> **Exercise description**
Go through the records and extract every line with the word "goals".
##### Provided information #####
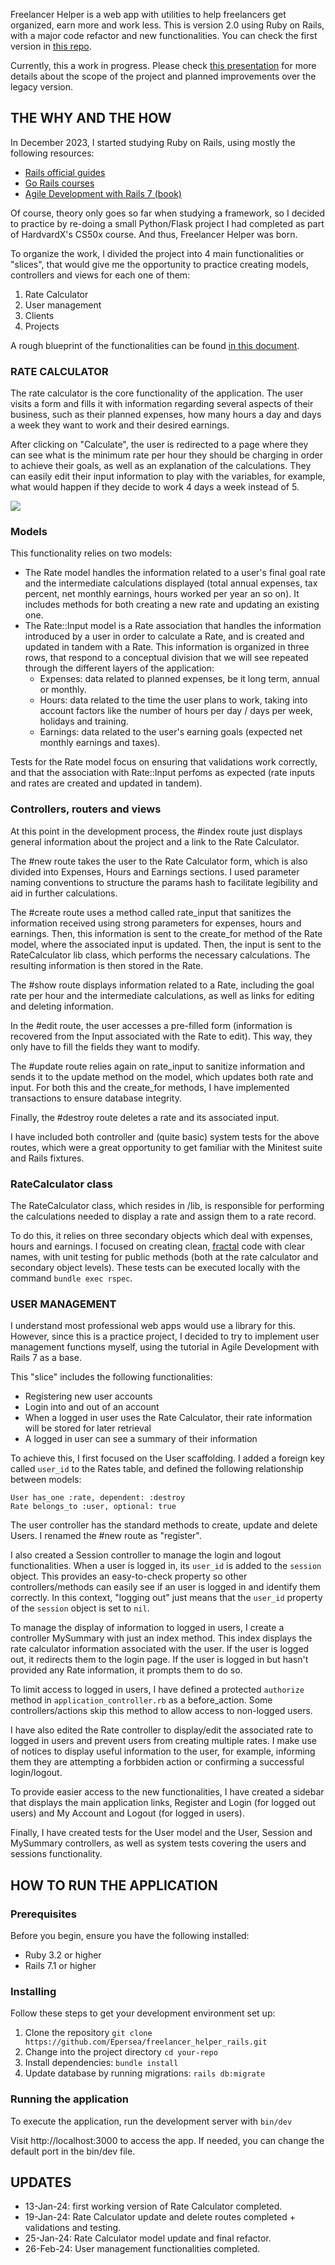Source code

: Freelancer Helper is a web app with utilities to help freelancers get organized, earn more and work less. This is version 2.0 using Ruby on Rails, with a major code refactor and new functionalities. You can check the first version in [this repo](https://github.com/Epersea/freelancerhelperLEGACY).

Currently, this a work in progress. Please check [this presentation](https://docs.google.com/presentation/d/1JbWWOwOo35lFC8JhxrZ8EUhQx-9nscmbsC73P5WCXT0) for more details about the scope of the project and planned improvements over the legacy version.

## THE WHY AND THE HOW
In December 2023, I started studying Ruby on Rails, using mostly the following resources:
- [Rails official guides](https://guides.rubyonrails.org/)
- [Go Rails courses](https://gorails.com/)
- [Agile Development with Rails 7 (book)](https://pragprog.com/titles/rails7/agile-web-development-with-rails-7/)

Of course, theory only goes so far when studying a framework, so I decided to practice by re-doing a small Python/Flask project I had completed as part of HardvardX's CS50x course. And thus, Freelancer Helper was born.

To organize the work, I divided the project into 4 main functionalities or "slices", that would give me the opportunity to practice creating models, controllers and views for each one of them:
1. Rate Calculator
2. User management
3. Clients
4. Projects

A rough blueprint of the functionalities can be found [in this document](https://docs.google.com/document/d/1wpJ2rE1mnw8bWZ_sl8J0sQqP_ie4fbU_BSkfsvhLAso/edit).

### RATE CALCULATOR
The rate calculator is the core functionality of the application. The user visits a form and fills it with information regarding several aspects of their business, such as their planned expenses, how many hours a day and days a week they want to work and their desired earnings.

After clicking on "Calculate", the user is redirected to a page where they can see what is the minimum rate per hour they should be charging in order to achieve their goals, as well as an explanation of the calculations. They can easily edit their input information to play with the variables, for example, what would happen if they decide to work 4 days a week instead of 5.

![](/app/assets/images/rate_calculator_show.png)

### Models
This functionality relies on two models:
- The Rate model handles the information related to a user's final goal rate and the intermediate calculations displayed (total annual expenses, tax percent, net monthly earnings, hours worked per year an so on). It includes methods for both creating a new rate and updating an existing one.
- The Rate::Input model is a Rate association that handles the information introduced by a user in order to calculate a Rate, and is created and updated in tandem with a Rate. This information is organized in three rows, that respond to a conceptual division that we will see repeated through the different layers of the application:
  - Expenses: data related to planned expenses, be it long term, annual or monthly.
  - Hours: data related to the time the user plans to work, taking into account factors like the number of hours per day / days per week, holidays and training.
  - Earnings: data related to the user's earning goals (expected net monthly earnings and taxes).

Tests for the Rate model focus on ensuring that validations work correctly, and that the association with Rate::Input perfoms as expected (rate inputs and rates are created and updated in tandem).

### Controllers, routers and views
At this point in the development process, the #index route just displays general information about the project and a link to the Rate Calculator.

The #new route takes the user to the Rate Calculator form, which is also divided into Expenses, Hours and Earnings sections. I used parameter naming conventions to structure the params hash to facilitate legibility and aid in further calculations.

The #create route uses a method called rate_input that sanitizes the information received using strong parameters for expenses, hours and earnings. Then, this information is sent to the create_for method of the Rate model, where the associated input is updated. Then, the input is sent to the RateCalculator lib class, which performs the necessary calculations. The resulting information is then stored in the Rate.

The #show route displays information related to a Rate, including the goal rate per hour and the intermediate calculations, as well as links for editing and deleting information.

In the #edit route, the user accesses a pre-filled form (information is recovered from the Input associated with the Rate to edit). This way, they only have to fill the fields they want to modify.

The #update route relies again on rate_input to sanitize information and sends it to the update method on the model, which updates both rate and input. For both this and the create_for methods, I have implemented transactions to ensure database integrity.

Finally, the #destroy route deletes a rate and its associated input.

I have included both controller and (quite basic) system tests for the above routes, which were a great opportunity to get familiar with the Minitest suite and Rails fixtures.

### RateCalculator class
The RateCalculator class, which resides in /lib, is responsible for performing the calculations needed to display a rate and assign them to a rate record.

To do this, it relies on three secondary objects which deal with expenses, hours and earnings. I focused on creating clean, [fractal](https://dev.37signals.com/fractal-journeys/) code with clear names, with unit testing for public methods (both at the rate calculator and secondary object levels). These tests can be executed locally with the command `bundle exec rspec`.

### USER MANAGEMENT
I understand most professional web apps would use a library for this. However, since this is a practice project, I decided to try to implement user management functions myself, using the tutorial in Agile Development with Rails 7 as a base.

This "slice" includes the following functionalities:
- Registering new user accounts
- Login into and out of an account
- When a logged in user uses the Rate Calculator, their rate information will be stored for later retrieval
- A logged in user can see a summary of their information

To achieve this, I first focused on the User scaffolding. I added a foreign key called `user_id` to the Rates table, and defined the following relationship between models:
```
User has_one :rate, dependent: :destroy
Rate belongs_to :user, optional: true
```
The user controller has the standard methods to create, update and delete Users. I renamed the #new route as "register".

I also created a Session controller to manage the login and logout functionalities. When a user is logged in, its `user_id` is added to the `session` object. This provides an easy-to-check property so other controllers/methods can easily see if an user is logged in and identify them correctly. In this context, "logging out" just means that the `user_id` property of the `session` object is set to `nil`.

To manage the display of information to logged in users, I create a controller MySummary with just an index method. This index displays the rate calculator information associated with the user. If the user is logged out, it redirects them to the login page. If the user is logged in but hasn't provided any Rate information, it prompts them to do so.

To limit access to logged in users, I have defined a protected `authorize` method in `application_controller.rb` as a before_action. Some controllers/actions skip this method to allow access to non-logged users.

I have also edited the Rate controller to display/edit the associated rate to logged in users and prevent users from creating multiple rates. I make use of notices to display useful information to the user, for example, informing them they are attempting a forbbiden action or confirming a successful login/logout.

To provide easier access to the new functionalities, I have created a sidebar that displays the main application links, Register and Login (for logged out users) and My Account and Logout (for logged in users).

Finally, I have created tests for the User model and the User, Session and MySummary controllers, as well as system tests covering the users and sessions functionality.


## HOW TO RUN THE APPLICATION

### Prerequisites
Before you begin, ensure you have the following installed:
- Ruby 3.2 or higher
- Rails 7.1 or higher

### Installing
Follow these steps to get your development environment set up:
1. Clone the repository
```git clone https://github.com/Epersea/freelancer_helper_rails.git```
2. Change into the project directory
```cd your-repo```
3. Install dependencies: ```bundle install```
4. Update database by running migrations: ```rails db:migrate```

### Running the application
To execute the application, run the development server with ```bin/dev```

Visit http://localhost:3000 to access the app. If needed, you can change the default port in the bin/dev file.

## UPDATES
- 13-Jan-24: first working version of Rate Calculator completed.
- 19-Jan-24: Rate Calculator update and delete routes completed + validations and testing.
- 25-Jan-24: Rate Calculator model update and final refactor.
- 26-Feb-24: User management functionalities completed.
#####
> **Task output**
After clicking on "Calculate", the user is redirected to a page where they can see what is the minimum rate per hour they should be charging in order to achieve their goals, as well as an explanation of the calculations. They can easily edit their input information to play with the variables, for example, what would happen if they decide to work 4 days a week instead of 5.
  - Earnings: data related to the user's earning goals (expected net monthly earnings and taxes).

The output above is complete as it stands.